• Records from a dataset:
# # # # #
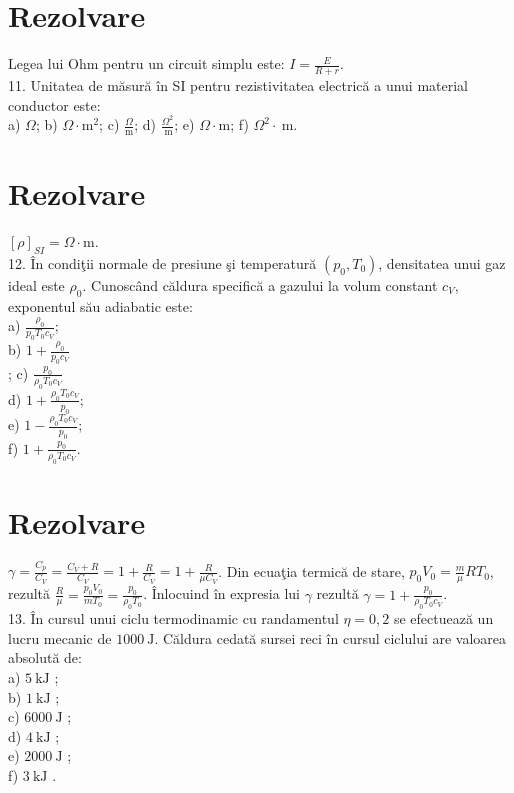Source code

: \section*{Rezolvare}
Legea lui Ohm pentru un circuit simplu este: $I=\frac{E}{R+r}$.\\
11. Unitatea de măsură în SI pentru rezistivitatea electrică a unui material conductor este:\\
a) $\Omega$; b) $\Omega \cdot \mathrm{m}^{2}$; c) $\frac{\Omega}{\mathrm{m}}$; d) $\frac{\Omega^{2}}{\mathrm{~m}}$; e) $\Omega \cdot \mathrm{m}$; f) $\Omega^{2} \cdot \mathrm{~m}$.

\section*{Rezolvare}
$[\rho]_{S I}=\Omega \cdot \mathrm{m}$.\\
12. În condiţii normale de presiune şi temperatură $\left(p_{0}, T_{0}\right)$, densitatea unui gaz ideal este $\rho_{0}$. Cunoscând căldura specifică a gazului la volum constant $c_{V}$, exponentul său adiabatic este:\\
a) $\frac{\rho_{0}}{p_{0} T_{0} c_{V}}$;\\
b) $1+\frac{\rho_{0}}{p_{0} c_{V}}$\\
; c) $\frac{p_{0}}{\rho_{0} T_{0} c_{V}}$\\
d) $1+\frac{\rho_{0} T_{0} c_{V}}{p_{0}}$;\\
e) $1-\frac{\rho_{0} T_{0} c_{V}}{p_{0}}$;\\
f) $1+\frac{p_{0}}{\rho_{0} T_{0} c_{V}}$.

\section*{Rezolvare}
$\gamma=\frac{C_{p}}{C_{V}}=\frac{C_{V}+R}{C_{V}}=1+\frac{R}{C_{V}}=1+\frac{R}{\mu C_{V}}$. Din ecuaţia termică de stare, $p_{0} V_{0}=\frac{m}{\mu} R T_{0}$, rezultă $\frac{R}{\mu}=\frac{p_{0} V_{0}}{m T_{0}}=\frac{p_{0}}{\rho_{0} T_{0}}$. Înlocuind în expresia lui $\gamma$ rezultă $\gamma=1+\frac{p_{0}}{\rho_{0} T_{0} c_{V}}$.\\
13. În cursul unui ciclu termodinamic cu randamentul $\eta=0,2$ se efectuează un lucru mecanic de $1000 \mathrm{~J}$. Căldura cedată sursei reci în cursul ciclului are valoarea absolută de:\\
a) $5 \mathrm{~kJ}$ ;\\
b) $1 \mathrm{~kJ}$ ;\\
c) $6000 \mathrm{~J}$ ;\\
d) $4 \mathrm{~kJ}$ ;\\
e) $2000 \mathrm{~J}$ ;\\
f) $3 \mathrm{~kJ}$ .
# # # # #
• What is being asked:
Output each record verbatim, but skip anything that is a picture.

• Task answer:
Source code

: \section*{Rezolvare}
Legea lui Ohm pentru un circuit simplu este: $I=\frac{E}{R+r}$.\\
11. Unitatea de măsură în SI pentru rezistivitatea electrică a unui material conductor este:\\
a) $\Omega$; b) $\Omega \cdot \mathrm{m}^{2}$; c) $\frac{\Omega}{\mathrm{m}}$; d) $\frac{\Omega^{2}}{\mathrm{~m}}$; e) $\Omega \cdot \mathrm{m}$; f) $\Omega^{2} \cdot \mathrm{~m}$.

\section*{Rezolvare}
$[\rho]_{S I}=\Omega \cdot \mathrm{m}$.\\
12. În condiţii normale de presiune şi temperatură $\left(p_{0}, T_{0}\right)$, densitatea unui gaz ideal este $\rho_{0}$. Cunoscând căldura specifică a gazului la volum constant $c_{V}$, exponentul său adiabatic este:\\
a) $\frac{\rho_{0}}{p_{0} T_{0} c_{V}}$;\\
b) $1+\frac{\rho_{0}}{p_{0} c_{V}}$\\
; c) $\frac{p_{0}}{\rho_{0} T_{0} c_{V}}$\\
d) $1+\frac{\rho_{0} T_{0} c_{V}}{p_{0}}$;\\
e) $1-\frac{\rho_{0} T_{0} c_{V}}{p_{0}}$;\\
f) $1+\frac{p_{0}}{\rho_{0} T_{0} c_{V}}$.

\section*{Rezolvare}
$\gamma=\frac{C_{p}}{C_{V}}=\frac{C_{V}+R}{C_{V}}=1+\frac{R}{C_{V}}=1+\frac{R}{\mu C_{V}}$. Din ecuaţia termică de stare, $p_{0} V_{0}=\frac{m}{\mu} R T_{0}$, rezultă $\frac{R}{\mu}=\frac{p_{0} V_{0}}{m T_{0}}=\frac{p_{0}}{\rho_{0} T_{0}}$. Înlocuind în expresia lui $\gamma$ rezultă $\gamma=1+\frac{p_{0}}{\rho_{0} T_{0} c_{V}}$.\\
13. În cursul unui ciclu termodinamic cu randamentul $\eta=0,2$ se efectuează un lucru mecanic de $1000 \mathrm{~J}$. Căldura cedată sursei reci în cursul ciclului are valoarea absolută de:\\
a) $5 \mathrm{~kJ}$ ;\\
b) $1 \mathrm{~kJ}$ ;\\
c) $6000 \mathrm{~J}$ ;\\
d) $4 \mathrm{~kJ}$ ;\\
e) $2000 \mathrm{~J}$ ;\\
f) $3 \mathrm{~kJ}$ .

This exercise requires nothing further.